Again, he was surprised to find that online gaming had a “huge footprint in Toronto.” He stayed there for a while before taking a job in Las Vegas but found “it didn't nearly have nearly this startup ecosystem.”

Eventually he returned to Toronto having seen how it looked on the other side and decided it was time to combine all the lessons he’d learned from 15 years in the advertising and marketing sphere into Limelight, an experiential marketing automation and analysis software.

The platform lets branders scheme up entire experiential campaigns or events then communicate to all parties involved, tracking and analyzing the results in the process.

“They can plan what's going to happen on the web, what's going to happen on mobile, what's going to happen on the site through applications or staff applications or kiosks, how the customers going to be communicated with and everyone can get on the same page,” says Jonah. “Then they can actually build all those assets, there's no more need for coders, no more need for developers.”

So far Limelight has wooed big brands like BMW, Molson and Scotiabank for campaigns and raised startup capital in Toronto. He points out that while startups often complain about the “conservative” venture capital environment in Toronto, he thinks it manifests itself in a positive way.

“In 2015 they were throwing money around the Valley like it was going out of style… with the venture capital slowdown (there), it hasn't happened nearly as much in Toronto because the valuations were never as crazy here,” says Jonah “That's the unique thing about this city… even though we still have access to the US market, it's a little more stable.”

Limelight launched its beta version in September 2015 with the Toronto ecosystem committing the bulk of funding.

“Toronto is home – we will continue to live and operate here, there's no desire to pick up and move to the Bay area or New York,” says Jonah.
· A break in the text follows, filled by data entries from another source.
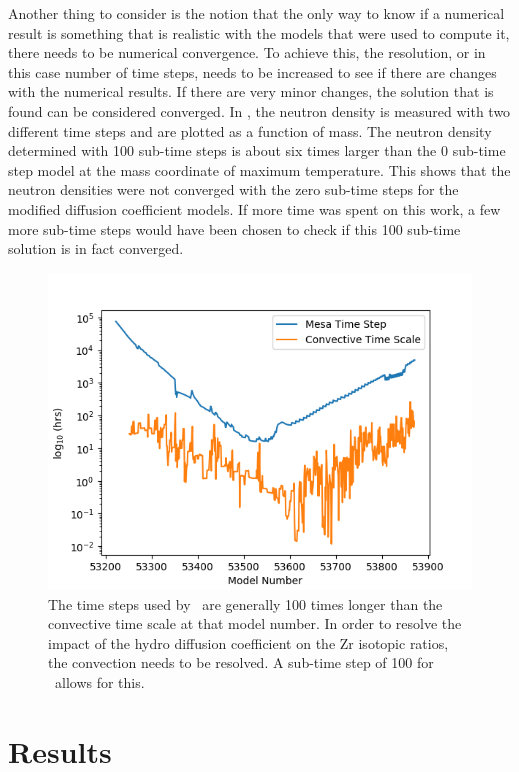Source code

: \documentclass[fleqn,usenatbib]{mnras}
\begin{document}
Another thing to consider is the notion that the only way to know if a numerical result is something that is realistic with the models that were used to compute it, there needs to be numerical convergence. To achieve this, the resolution, or in this case number of time steps, needs to be increased to see if there are changes with the numerical results. If there are very minor changes, the solution that is found can be considered converged. In , the neutron density is measured with two different time steps and are plotted as a function of mass. The neutron density determined with 100 sub-time steps is about six times larger than the 0 sub-time step model at the mass coordinate of maximum temperature. This shows that the neutron densities were not converged with the zero sub-time steps for the modified diffusion coefficient models. If more time was spent on this work, a few more sub-time steps would have been chosen to check if this 100 sub-time solution is in fact converged.

\begin{figure}
  \includegraphics[width=\columnwidth]{figs/Time_scale.png}
  \caption{The time steps used by \MESA~are generally 100 times longer than the convective time scale at that model number. In order to resolve the impact of the hydro diffusion coefficient on the Zr isotopic ratios, the convection needs to be resolved. A sub-time step of 100 for \mppnp~allows for this.} 
\end{figure}

\section{Results}
\end{document}
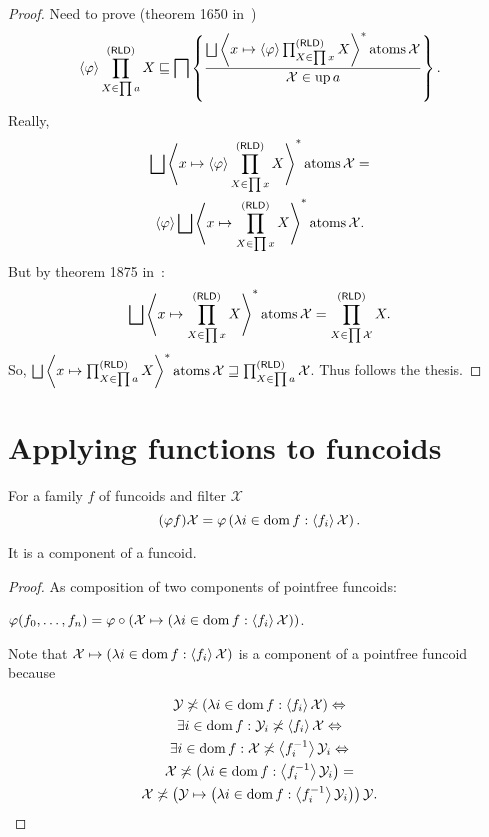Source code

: \begin{proof}
  Need to prove (theorem 1650 in~\cite{volume-1-edition1})
  \[ \supfun{\varphi} \prod^{\reloids}_{X \in \prod a} X \sqsubseteq \bigsqcap
     \setcond{\bigsqcup \rsupfun{x \mapsto \supfun{\varphi}
     \prod^{\reloids}_{X \in \prod x} X} \atoms \mathcal{X}}{\mathcal{X} \in
     \up a} . \]
  Really,
\begin{multline*}
\bigsqcup \rsupfun{x \mapsto \supfun{\varphi} \prod^{\reloids}_{X \in
     \prod x} X} \atoms \mathcal{X} =\\ \supfun{\varphi} \bigsqcup \rsupfun{x
     \mapsto \prod^{\reloids}_{X \in \prod x} X} \atoms \mathcal{X} .
\end{multline*}
  But by theorem 1875 in~\cite{volume-1-edition1}:
  \[ \bigsqcup \rsupfun{x \mapsto \prod^{\reloids}_{X \in \prod x} X}
     \atoms \mathcal{X} = \prod^{\reloids}_{X \in \prod \mathcal{X}}
     X . \]
  So, $\bigsqcup \rsupfun{x \mapsto \prod^{\reloids}_{X \in \prod a} X}
  \atoms \mathcal{X} \sqsupseteq \prod^{\reloids}_{X \in \prod a}
  \mathcal{X}$. Thus follows the thesis.
\end{proof}

\section{Applying functions to funcoids}

\begin{defn}
For a family $f$ of funcoids and filter
  $\mathcal{X}$
\[(\varphi f) \mathcal{X} = \varphi \left( \lambda i \in \operatorname{dom} f :
  \left\langle f_i\right\rangle \mathcal{X} \right) .\]
\end{defn}

\begin{prop}
  It is a component of a funcoid.
\end{prop}

\begin{proof}
  As composition of two components of pointfree funcoids:
  
  $\varphi (f_0, \ldots, f_n) = \varphi \circ \left( \mathcal{X} \mapsto
  \left( \lambda i \in \operatorname{dom} f : \left\langle f_i\right\rangle \mathcal{X} \right)
  \right)$.
  
  Note that $\mathcal{X} \mapsto \left( \lambda i \in \operatorname{dom} f :
  \left\langle f_i\right\rangle \mathcal{X} \right)$ is a component of a pointfree funcoid because
  
\begin{multline*}
  \mathcal{Y} \not\asymp \left( \lambda i \in \operatorname{dom} f : \left\langle f_i\right\rangle
  \mathcal{X} \right) \Leftrightarrow\\ \exists i \in \operatorname{dom} f :
  \mathcal{Y}_i \not\asymp \left\langle f_i\right\rangle \mathcal{X} \Leftrightarrow\\ \exists i \in
  \operatorname{dom} f : \mathcal{X} \not\asymp \left\langle f_i^{- 1}\right\rangle \mathcal{Y}_i
  \Leftrightarrow\\ \mathcal{X} \not\asymp \left( \lambda i \in \operatorname{dom} f :
  \left\langle f_i^{- 1}\right\rangle \mathcal{Y}_i \right) =\\ \mathcal{X} \not\asymp \left(
  \mathcal{Y} \mapsto \left( \lambda i \in \operatorname{dom} f : \left\langle f_i^{- 1}\right\rangle
  \mathcal{Y}_i \right) \right) \mathcal{Y}.
\end{multline*}
\end{proof}


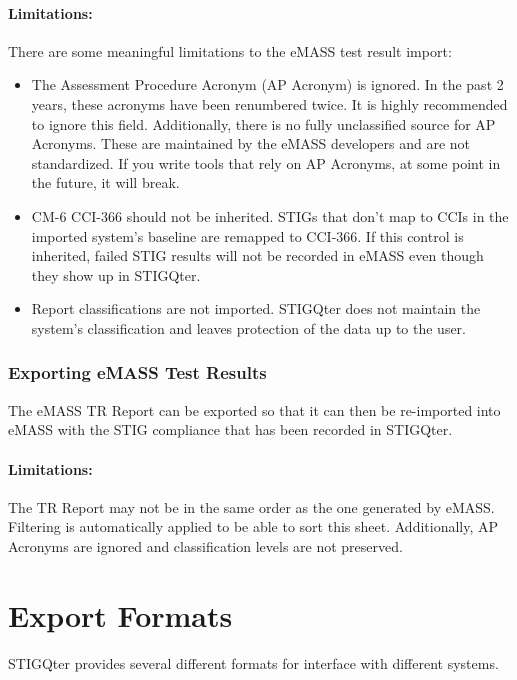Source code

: \documentclass[letterpaper, 10pt, twoside]{article}
\begin{document}
\paragraph{Limitations:} There are some meaningful limitations to the eMASS test result import:
\begin{itemize}
	\item The Assessment Procedure Acronym (AP Acronym) is ignored. In the past 2 years, these acronyms have been renumbered twice. It is highly recommended to ignore this field. Additionally, there is no fully unclassified source for AP Acronyms. These are maintained by the eMASS developers and are not standardized. If you write tools that rely on AP Acronyms, at some point in the future, it will break.
	\item CM-6 CCI-366 should not be inherited. STIGs that don't map to CCIs in the imported system's baseline are remapped to CCI-366. If this control is inherited, failed STIG results will not be recorded in eMASS even though they show up in STIGQter.
	\item Report classifications are not imported. STIGQter does not maintain the system's classification and leaves protection of the data up to the user.
\end{itemize}

\subsubsection{Exporting eMASS Test Results}

The eMASS TR Report can be exported so that it can then be re-imported into eMASS with the STIG compliance that has been recorded in STIGQter.

\paragraph{Limitations:}

The TR Report may not be in the same order as the one generated by eMASS. Filtering is automatically applied to be able to sort this sheet. Additionally, AP Acronyms are ignored and classification levels are not preserved.

\section{Export Formats}

STIGQter provides several different formats for interface with different systems.
\end{document}
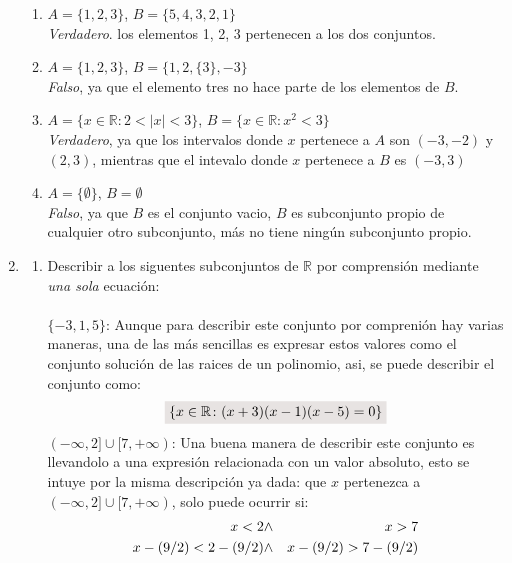 \documentclass[a4paper,11pt]{article}
\newcommand{\real}{\mathbb{R}}
\newcommand{\resalta}[1]{\colorbox{g}{$\displaystyle #1$}}
\begin{document}
\begin{enumerate}
\begin{enumerate}[label = \roman*)]
                \item $A=\{1,2,3\}$, $B=\{5,4,3,2,1\}$\\
                    \colorbox{g}{\textit{Verdadero}}. los elementos 1, 2, 3 pertenecen a los dos conjuntos.
                 \item $A=\{1,2,3\}$, $B=\{1,2,\{3\},-3\}$\\
                    \colorbox{g}{\textit{Falso}}, ya que el elemento tres no hace parte de los elementos de $B$.
                \item $A=\{x\in \mathbb{R} \colon 2<|x|<3\}$, $B=\{x\in \mathbb{R}\colon x^{2}<3\}$\\
                    \colorbox{g}{\textit{Verdadero}}, ya que los intervalos donde $x$ pertenece a $A$ son $(-3,-2)$ y $(2,3)$, mientras que el intevalo donde $x$ pertenece a $B$ es $(-3,3)$
                \item $A=\{\emptyset\}$, $B=\emptyset$\\
                    \colorbox{g}{\textit{Falso}}, ya que $B$ es el conjunto vacio, $B$ es subconjunto propio de cualquier otro subconjunto, m\'as no tiene ning\'un subconjunto propio.
            \end{enumerate}
        \item 
        \begin{enumerate}[label = \roman*)]
            \item Describir a los siguentes subconjuntos de $\real$ por comprensi\'on mediante \textit{una sola} ecuaci\'on:\\\\
            $\{-3,1,5\}$: 
            Aunque para describir este conjunto por compreni\'on hay varias maneras, una de las m\'as sencillas es expresar estos valores como el conjunto soluci\'on de las raices de un polinomio, asi, se puede describir el conjunto como:
            \begin{equation}
                \notag \resalta{\{x\in \mathbb{R}\colon (x+3)(x-1)(x-5)=0\}}
            \end{equation}
            $(-\infty,2]\cup[7,+\infty)$: Una buena manera de describir este conjunto es llevandolo a una expresi\'on relacionada con un valor absoluto, esto se intuye por la misma descripci\'on ya dada: que $x$ pertenezca a $(-\infty,2]\cup[7,+\infty)$, solo puede ocurrir si:
           \begin{eqnarray*}
             \notag
                x<2&\wedge& x>7\\
                x-(9/2)<2-(9/2)&\wedge& x-(9/2)>7-(9/2)\\

\end{eqnarray*}
\end{enumerate}
\end{enumerate}
\end{document}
And looking back on it, he admits, the city has always been kind to him.

“Shopify and Sysomos, Meriden, Eloquoa – company after company after company (there’s) a large marketing component to all of those businesses,” he says. “And we've proven quite conclusively you can build a great marketing technology business in Canada … so no this is home and you know regardless of what success we might be lucky enough to attain, there's absolutely no desire to change that.”